Even though I’m loud and obnoxious, the smart guys know I’m really one of these girls on the inside. Trevor knows. He saw through my fake confidence and could tell it was just an act, a cover-up for how shitty I really feel. He knows he can fuck his way across the East Coast and I’ll still be here waiting for him when he gets back. And maybe I’ll try to ask questions, but he’ll tell me to shut up, and I will.
I admire Erin. She’s in pain and she’s miserable and probably even lonelier than me, but at least she did something. She took herself back. Even if it meant destroying part of herself, at least she was the one in control.

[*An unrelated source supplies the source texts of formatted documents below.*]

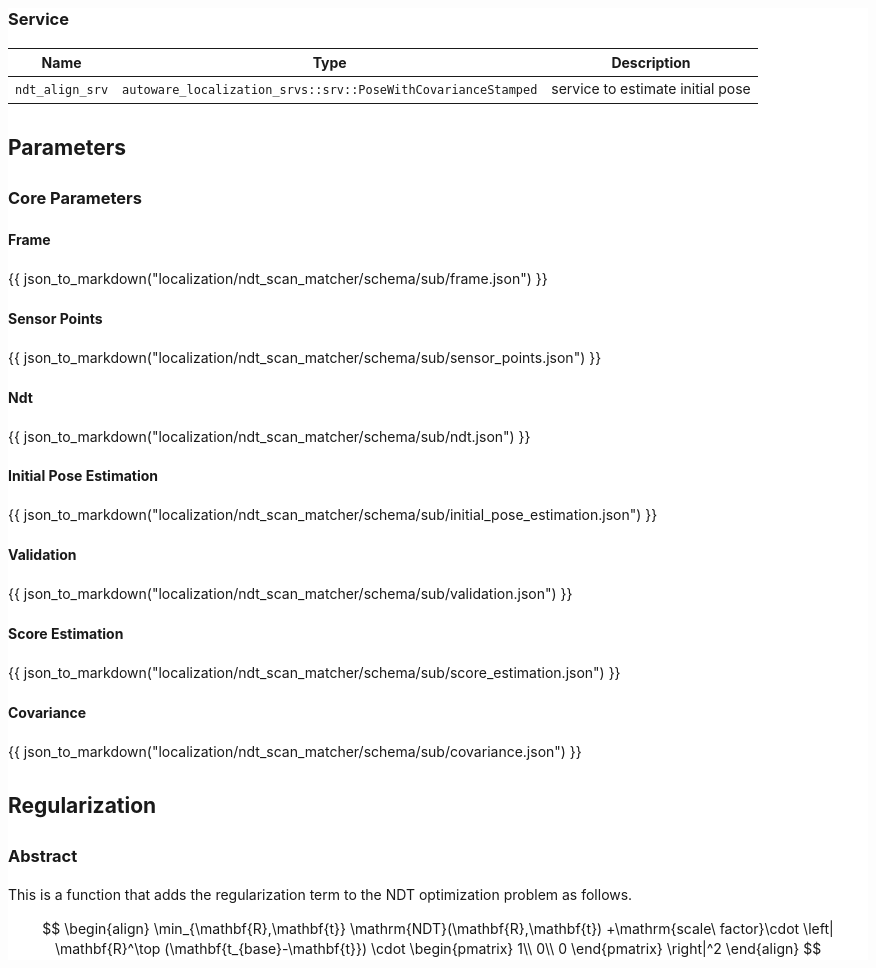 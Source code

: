 ### Service

| Name            | Type                                                         | Description                      |
| --------------- | ------------------------------------------------------------ | -------------------------------- |
| `ndt_align_srv` | `autoware_localization_srvs::srv::PoseWithCovarianceStamped` | service to estimate initial pose |

## Parameters

### Core Parameters

#### Frame

{{ json_to_markdown("localization/ndt_scan_matcher/schema/sub/frame.json") }}

#### Sensor Points

{{ json_to_markdown("localization/ndt_scan_matcher/schema/sub/sensor_points.json") }}

#### Ndt

{{ json_to_markdown("localization/ndt_scan_matcher/schema/sub/ndt.json") }}

#### Initial Pose Estimation

{{ json_to_markdown("localization/ndt_scan_matcher/schema/sub/initial_pose_estimation.json") }}

#### Validation

{{ json_to_markdown("localization/ndt_scan_matcher/schema/sub/validation.json") }}

#### Score Estimation

{{ json_to_markdown("localization/ndt_scan_matcher/schema/sub/score_estimation.json") }}

#### Covariance

{{ json_to_markdown("localization/ndt_scan_matcher/schema/sub/covariance.json") }}

## Regularization

### Abstract

This is a function that adds the regularization term to the NDT optimization problem as follows.

$$
\begin{align}
    \min_{\mathbf{R},\mathbf{t}}
    \mathrm{NDT}(\mathbf{R},\mathbf{t})
    +\mathrm{scale\ factor}\cdot \left|
        \mathbf{R}^\top
        (\mathbf{t_{base}-\mathbf{t}})
        \cdot
        \begin{pmatrix}
            1\\
            0\\
            0
        \end{pmatrix}
        \right|^2
\end{align}
$$
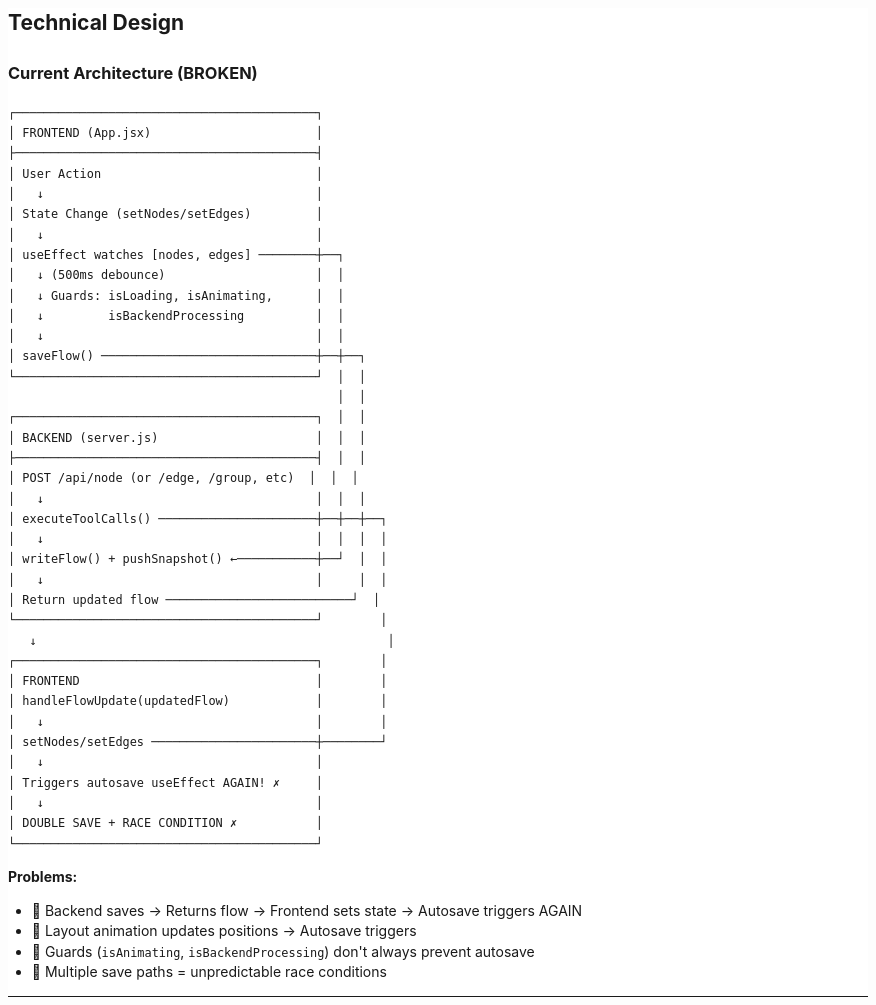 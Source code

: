 
## Technical Design

### Current Architecture (BROKEN)

```
┌──────────────────────────────────────────┐
│ FRONTEND (App.jsx)                       │
├──────────────────────────────────────────┤
│ User Action                              │
│   ↓                                      │
│ State Change (setNodes/setEdges)         │
│   ↓                                      │
│ useEffect watches [nodes, edges] ────────┼──┐
│   ↓ (500ms debounce)                     │  │
│   ↓ Guards: isLoading, isAnimating,      │  │
│   ↓         isBackendProcessing          │  │
│   ↓                                      │  │
│ saveFlow() ──────────────────────────────┼──┼──┐
└──────────────────────────────────────────┘  │  │
                                              │  │
┌──────────────────────────────────────────┐  │  │
│ BACKEND (server.js)                      │  │  │
├──────────────────────────────────────────┤  │  │
│ POST /api/node (or /edge, /group, etc)  │  │  │
│   ↓                                      │  │  │
│ executeToolCalls() ──────────────────────┼──┼──┼──┐
│   ↓                                      │  │  │  │
│ writeFlow() + pushSnapshot() ←───────────┼──┘  │  │
│   ↓                                      │     │  │
│ Return updated flow ──────────────────────────┘  │
└──────────────────────────────────────────┘        │
   ↓                                                 │
┌──────────────────────────────────────────┐        │
│ FRONTEND                                 │        │
│ handleFlowUpdate(updatedFlow)            │        │
│   ↓                                      │        │
│ setNodes/setEdges ───────────────────────┼────────┘
│   ↓                                      │
│ Triggers autosave useEffect AGAIN! ✗     │
│   ↓                                      │
│ DOUBLE SAVE + RACE CONDITION ✗           │
└──────────────────────────────────────────┘
```

**Problems:**
- 🔴 Backend saves → Returns flow → Frontend sets state → Autosave triggers AGAIN
- 🔴 Layout animation updates positions → Autosave triggers
- 🔴 Guards (`isAnimating`, `isBackendProcessing`) don't always prevent autosave
- 🔴 Multiple save paths = unpredictable race conditions

---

Trevor finally texted me last night. He’s coming to Seattle in three weeks and wants me to keep him company. And of course I said I will.
Love,
Isabel
From: condorboy
To: yikes!izzy
Date: Wednesday, December 14—5:03 PM
Subject: Re: awesome stuff vs. pretty girls
Isabel,
Why didn’t you go talk to her? Erin, I mean. If you can tell she’s so lonely and in so much pain, why don’t you try to help her?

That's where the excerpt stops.